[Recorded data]

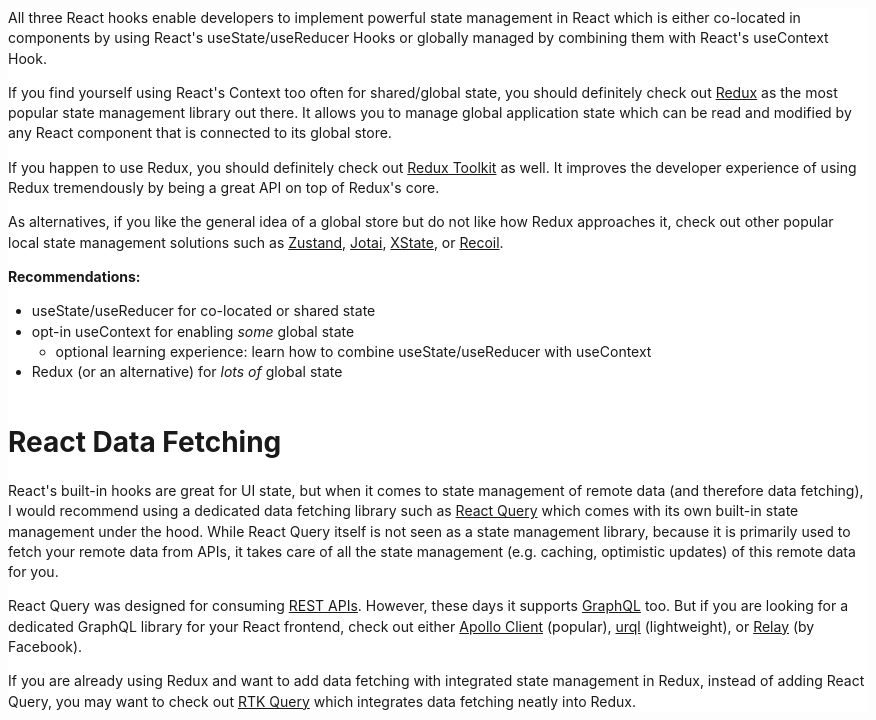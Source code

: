 <ReadMore label="Learn when to use useState and useReducer" link="/react-usereducer-vs-usestate/" />

All three React hooks enable developers to implement powerful state management in React which is either co-located in components by using React's useState/useReducer Hooks or globally managed by combining them with React's useContext Hook.

<ReadMore label="Learn how to combine useState/useReducer with useContext" link="/react-state-usereducer-usestate-usecontext/" />

If you find yourself using React's Context too often for shared/global state, you should definitely check out [Redux](https://redux.js.org/) as the most popular state management library out there. It allows you to manage global application state which can be read and modified by any React component that is connected to its global store.

<ReadMore label="Learn Redux" link="/react-redux-tutorial/" />

If you happen to use Redux, you should definitely check out [Redux Toolkit](https://redux-toolkit.js.org/) as well. It improves the developer experience of using Redux tremendously by being a great API on top of Redux's core.

As alternatives, if you like the general idea of a global store but do not like how Redux approaches it, check out other popular local state management solutions such as [Zustand](https://github.com/pmndrs/zustand), [Jotai](https://github.com/pmndrs/jotai), [XState](https://github.com/statelyai/xstate), or [Recoil](https://github.com/facebookexperimental/Recoil).

**Recommendations:**

* useState/useReducer for co-located or shared state
* opt-in useContext for enabling *some* global state
  * optional learning experience: learn how to combine useState/useReducer with useContext
* Redux (or an alternative) for *lots of* global state

# React Data Fetching

React's built-in hooks are great for UI state, but when it comes to state management of remote data (and therefore data fetching), I would recommend using a dedicated data fetching library such as [React Query](https://react-query.tanstack.com/) which comes with its own built-in state management under the hood. While React Query itself is not seen as a state management library, because it is primarily used to fetch your remote data from APIs, it takes care of all the state management (e.g. caching, optimistic updates) of this remote data for you.

<ReadMore label="Learn how React Query works under the hood" link="/react-hooks-fetch-data/" />

React Query was designed for consuming [REST APIs](/node-express-server-rest-api/). However, these days it supports [GraphQL](https://www.roadtographql.com/) too. But if you are looking for a dedicated GraphQL library for your React frontend, check out either [Apollo Client](https://www.apollographql.com/docs/react/) (popular), [urql](https://formidable.com/open-source/urql/) (lightweight), or [Relay](https://github.com/facebook/relay) (by Facebook).

<ReadMore label="Everything about State in React for Local and Remote Data" link="/react-state/" />

If you are already using Redux and want to add data fetching with integrated state management in Redux, instead of adding React Query, you may want to check out [RTK Query](https://redux-toolkit.js.org/rtk-query/overview) which integrates data fetching neatly into Redux.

> _What you are asked to do_: From the records above, repeat exactly the lines from the one with "enabling *some* global state" through the one with "# React Data Fetching", both included.

> _Written answer_:
* opt-in useContext for enabling *some* global state
  * optional learning experience: learn how to combine useState/useReducer with useContext
* Redux (or an alternative) for *lots of* global state

# React Data Fetching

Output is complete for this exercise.